[Items listed in a dataset]
________________________

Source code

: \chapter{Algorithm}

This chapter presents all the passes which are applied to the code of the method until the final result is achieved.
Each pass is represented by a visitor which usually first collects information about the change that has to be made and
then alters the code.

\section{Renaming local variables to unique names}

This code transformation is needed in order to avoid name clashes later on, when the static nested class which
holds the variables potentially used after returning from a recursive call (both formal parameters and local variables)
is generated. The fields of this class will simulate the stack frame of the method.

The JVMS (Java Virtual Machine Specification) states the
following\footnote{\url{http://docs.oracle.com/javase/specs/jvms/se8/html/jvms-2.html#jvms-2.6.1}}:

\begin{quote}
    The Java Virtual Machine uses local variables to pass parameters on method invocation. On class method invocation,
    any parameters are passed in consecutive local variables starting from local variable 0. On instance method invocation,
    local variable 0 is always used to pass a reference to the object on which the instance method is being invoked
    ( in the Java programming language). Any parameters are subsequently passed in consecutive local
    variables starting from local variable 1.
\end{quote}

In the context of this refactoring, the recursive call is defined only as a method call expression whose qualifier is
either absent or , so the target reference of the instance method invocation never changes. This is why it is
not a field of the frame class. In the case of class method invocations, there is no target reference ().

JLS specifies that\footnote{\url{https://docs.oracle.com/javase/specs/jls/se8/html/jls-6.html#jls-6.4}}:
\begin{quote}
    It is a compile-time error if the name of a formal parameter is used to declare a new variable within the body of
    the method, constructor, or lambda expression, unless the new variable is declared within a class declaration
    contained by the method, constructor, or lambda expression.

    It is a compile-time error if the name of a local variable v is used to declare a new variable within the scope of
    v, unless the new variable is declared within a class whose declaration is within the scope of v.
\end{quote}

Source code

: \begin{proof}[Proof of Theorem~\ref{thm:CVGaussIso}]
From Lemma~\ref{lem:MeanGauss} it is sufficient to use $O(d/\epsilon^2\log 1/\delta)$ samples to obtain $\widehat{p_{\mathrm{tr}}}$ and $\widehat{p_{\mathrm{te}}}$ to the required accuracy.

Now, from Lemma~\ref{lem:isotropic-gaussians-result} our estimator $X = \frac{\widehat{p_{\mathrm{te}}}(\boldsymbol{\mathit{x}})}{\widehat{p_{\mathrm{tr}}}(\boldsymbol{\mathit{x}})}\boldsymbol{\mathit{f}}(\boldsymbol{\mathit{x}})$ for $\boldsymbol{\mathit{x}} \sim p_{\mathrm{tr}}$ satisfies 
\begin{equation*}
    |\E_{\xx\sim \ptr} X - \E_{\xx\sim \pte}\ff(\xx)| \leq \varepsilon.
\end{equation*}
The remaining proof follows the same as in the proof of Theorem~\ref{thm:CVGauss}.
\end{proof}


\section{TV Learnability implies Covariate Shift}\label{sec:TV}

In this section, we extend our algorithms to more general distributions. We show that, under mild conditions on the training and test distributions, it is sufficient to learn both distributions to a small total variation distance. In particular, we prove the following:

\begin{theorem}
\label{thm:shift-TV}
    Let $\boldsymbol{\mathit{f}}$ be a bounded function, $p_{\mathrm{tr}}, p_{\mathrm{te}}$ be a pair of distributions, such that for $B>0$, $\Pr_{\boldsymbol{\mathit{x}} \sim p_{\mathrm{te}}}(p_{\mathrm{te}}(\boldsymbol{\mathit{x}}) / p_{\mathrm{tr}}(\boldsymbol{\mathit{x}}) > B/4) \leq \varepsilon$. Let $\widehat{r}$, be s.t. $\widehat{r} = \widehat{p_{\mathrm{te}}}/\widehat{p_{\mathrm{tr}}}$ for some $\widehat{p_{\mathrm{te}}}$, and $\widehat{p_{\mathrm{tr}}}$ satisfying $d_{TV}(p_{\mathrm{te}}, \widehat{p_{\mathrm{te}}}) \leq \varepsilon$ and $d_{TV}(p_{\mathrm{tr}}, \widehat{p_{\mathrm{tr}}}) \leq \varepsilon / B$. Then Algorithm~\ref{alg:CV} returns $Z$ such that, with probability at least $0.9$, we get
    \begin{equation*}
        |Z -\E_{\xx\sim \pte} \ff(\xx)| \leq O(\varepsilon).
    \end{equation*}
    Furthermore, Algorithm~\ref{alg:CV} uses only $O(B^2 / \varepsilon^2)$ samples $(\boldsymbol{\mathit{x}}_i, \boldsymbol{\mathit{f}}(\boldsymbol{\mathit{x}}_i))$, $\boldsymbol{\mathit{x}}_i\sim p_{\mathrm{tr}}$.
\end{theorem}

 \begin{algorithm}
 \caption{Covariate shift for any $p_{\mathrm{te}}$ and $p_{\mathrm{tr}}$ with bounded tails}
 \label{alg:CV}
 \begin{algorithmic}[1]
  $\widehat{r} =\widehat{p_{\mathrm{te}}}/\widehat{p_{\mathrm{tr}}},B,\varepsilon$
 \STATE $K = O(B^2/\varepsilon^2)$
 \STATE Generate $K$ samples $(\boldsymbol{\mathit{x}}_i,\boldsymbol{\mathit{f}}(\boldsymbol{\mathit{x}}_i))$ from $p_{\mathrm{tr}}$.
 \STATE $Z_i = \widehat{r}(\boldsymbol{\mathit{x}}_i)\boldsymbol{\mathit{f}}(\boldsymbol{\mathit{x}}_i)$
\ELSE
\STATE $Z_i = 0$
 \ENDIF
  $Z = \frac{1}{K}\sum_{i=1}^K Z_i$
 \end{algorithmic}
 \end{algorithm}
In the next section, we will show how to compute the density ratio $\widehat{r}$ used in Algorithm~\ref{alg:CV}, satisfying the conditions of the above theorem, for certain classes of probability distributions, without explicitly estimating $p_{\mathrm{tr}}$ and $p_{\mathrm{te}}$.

________________________

* _Task directions_
Once you have read the records above, say how many of their lines contain the word "frame", giving only that figure.

* _Answer_
2